Ma siamo sicuri che questo sia realmente il problema? La dignità e il diritto dipendono da fattori biologici? Razza e razzismo non hanno poi nemmeno troppo bisogno l’uno dell’altro. Ci sono molte situazioni dove si riconosce l’esistenza di “gruppi umani”, ma non per questo vengono perseguitati, e allo stesso tempo c’è molta gente che non considera le frequenze geniche al momento di scatenare la loro aggressività e giustificare le loro debolezze. Theodosius Dobzhansky, uno dei padri della genetica moderna, scrisse nel 1973 un libro illuminante che si intitolava “Diversità genetica e uguaglianza umana”, ricordando che i due concetti non hanno nessuna relazione necessaria.
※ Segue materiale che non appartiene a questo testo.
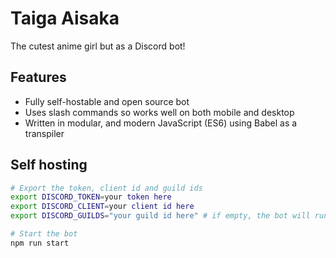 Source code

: # Taiga Aisaka
The cutest anime girl but as a Discord bot!

## Features
- Fully self-hostable and open source bot
- Uses slash commands so works well on both mobile and desktop
- Written in modular, and modern JavaScript (ES6) using Babel as a transpiler

## Self hosting
```sh
# Export the token, client id and guild ids
export DISCORD_TOKEN=your token here
export DISCORD_CLIENT=your client id here
export DISCORD_GUILDS="your guild id here" # if empty, the bot will run on all guilds it is in

# Start the bot
npm run start
``` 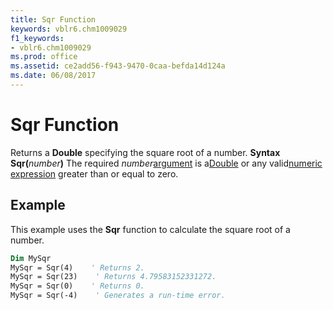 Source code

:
 ```yaml
---
title: Sqr Function
keywords: vblr6.chm1009029
f1_keywords:
- vblr6.chm1009029
ms.prod: office
ms.assetid: ce2add56-f943-9470-0caa-befda14d124a
ms.date: 06/08/2017
---
```



# Sqr Function



Returns a **Double** specifying the square root of a number.
 **Syntax**
 **Sqr(**_number_**)**
The required  _number_[argument](vbe-glossary.md) is a[Double](vbe-glossary.md) or any valid[numeric expression](vbe-glossary.md) greater than or equal to zero.

## Example

This example uses the **Sqr** function to calculate the square root of a number.


```vb
Dim MySqr
MySqr = Sqr(4)    ' Returns 2.
MySqr = Sqr(23)    ' Returns 4.79583152331272.
MySqr = Sqr(0)    ' Returns 0.
MySqr = Sqr(-4)    ' Generates a run-time error.


```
Negli stessi anni uno striscione femminista ricordava che l’uguaglianza è un diritto, la diversità è un valore. Le differenze sono state utilizzate come pretesto per  portare avanti persecuzioni e stermini, e si ha la sensazione che la società umana, per fuggire da quegli eccessi, non stia trovando una soluzione migliore che negarle. Ma negando le differenze si perde una ricchezza, e una opportunità. Negando le differenze si nega il loro diritto di esistere. Senza contare che negare le differenze, qualora ci fossero, può risultare un errore fatale di gestione, perché quando poi i gruppi si incontrano e si scoprono differenti non sono preparati per integrare la loro diversità.

Difendere i diritti umani in funzione della negazione delle razze biologiche genera inoltre due pericoli davvero seri. Primo, si associa un concetto morale (la dignità) a una evidenza scientifica. La scienza è, per sua stessa natura, mutabile e capricciosa. Non sappiamo dove si dirige, ne che sorprese ci potrà dare domani. Se ancoriamo un valore morale a una prospettiva scientifica, che facciamo poi se quella prospettiva cambia? La dignità umana non può e non deve essere soggetta alle instabili evidenze della scienza. Il razzismo deve essere strettamente interpretato come un problema sociale e culturale, e non come un problema scientifico.

Secondo, la associazione tra dignità umana e uguaglianza biologica prepara una trappola enorme: assume che bisogna rispettare solo quelli che sono sufficientemente uguali a te stesso, che fanno parte della tua famiglia, della tua tribù. Associare i diritti e la dignità al concetto (e alle prove) di uguaglianza è una perversione morale, di una superficialità incredibile. Bisogna riconoscere dignità e diritti a tutti, esitano o non esistano le razze. E lo stesso vale per qualsiasi forma di vita che presumibilmente abbia una complessità biologica sufficiente per poter essere cosciente della sua propria esistenza: non ho bisogno di sapere quanti geni condividiamo con uno scimpanzé per decidere poi se torturarlo e sterminarlo. Paradossalmente, una posizione che difende rispetto e diritto solo nel nome del grado di parentela è tanto razzista (o specista) come le alternative a cui pretende contrapporsi.

L’arcobaleno sfoggia tutti i suoi colori, segreto intimo della sua bellezza. Il fascino deriva da come tutti questi colori si mischiano sfumando uno nell’altro, ma anche dalla possibilità di differenziarli, e apprezzare il loro contrasto. I loro confini sono indefiniti, ma sono sempre distinguibili, ognuno con le sue proprietà fisiche e con il suo valore emozionale. Senza diversità, non c’è bellezza.